» **Work request**: Write out every line exactly, from the start of the records below to the line with "외부함수()는 내부함수()를 return 하는 역할", and stop there. Don't write out the pictures.

» **Input for this task**:
=====
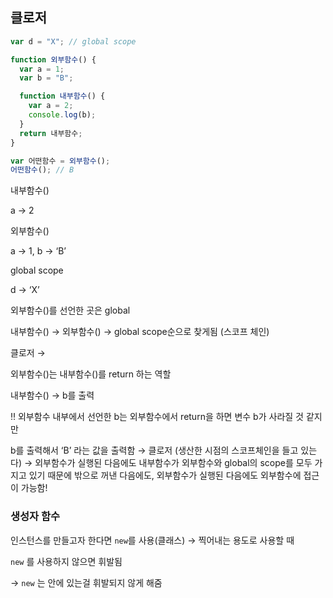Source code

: ## 클로저

```jsx
var d = "X"; // global scope

function 외부함수() {
  var a = 1;
  var b = "B";

  function 내부함수() {
    var a = 2;
    console.log(b);
  }
  return 내부함수;
}

var 어떤함수 = 외부함수();
어떤함수(); // B
```

내부함수()

a → 2

외부함수()

a → 1, b → ‘B’

global scope

d → ‘X’

외부함수()를 선언한 곳은 global

내부함수() → 외부함수() → global scope순으로 찾게됨  (스코프 체인)

클로저 → 

외부함수()는 내부함수()를 return 하는 역할

내부함수() → b를 출력

‼️ 외부함수 내부에서 선언한 b는 외부함수에서 return을 하면 변수 b가 사라질 것 같지만

b를 출력해서 ‘B’ 라는 값을 출력함 → 클로저 (생산한 시점의 스코프체인을 들고 있는다) → 외부함수가 실행된 다음에도 내부함수가 외부함수와 global의 scope를 모두 가지고 있기 때문에 밖으로 꺼낸 다음에도, 외부함수가 실행된 다음에도 외부함수에 접근이 가능함!

### 생성자 함수

인스턴스를 만들고자 한다면 `new`를 사용(클래스) → 찍어내는 용도로 사용할 때

`new` 를 사용하지 않으면 휘발됨

→ `new` 는 안에 있는걸 휘발되지 않게 해줌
=====
» **Written response**:
Source code

: ## 클로저

```jsx
var d = "X"; // global scope

function 외부함수() {
  var a = 1;
  var b = "B";

  function 내부함수() {
    var a = 2;
    console.log(b);
  }
  return 내부함수;
}

var 어떤함수 = 외부함수();
어떤함수(); // B
```

내부함수()

a → 2

외부함수()

a → 1, b → ‘B’

global scope

d → ‘X’

외부함수()를 선언한 곳은 global

내부함수() → 외부함수() → global scope순으로 찾게됨  (스코프 체인)

클로저 → 

외부함수()는 내부함수()를 return 하는 역할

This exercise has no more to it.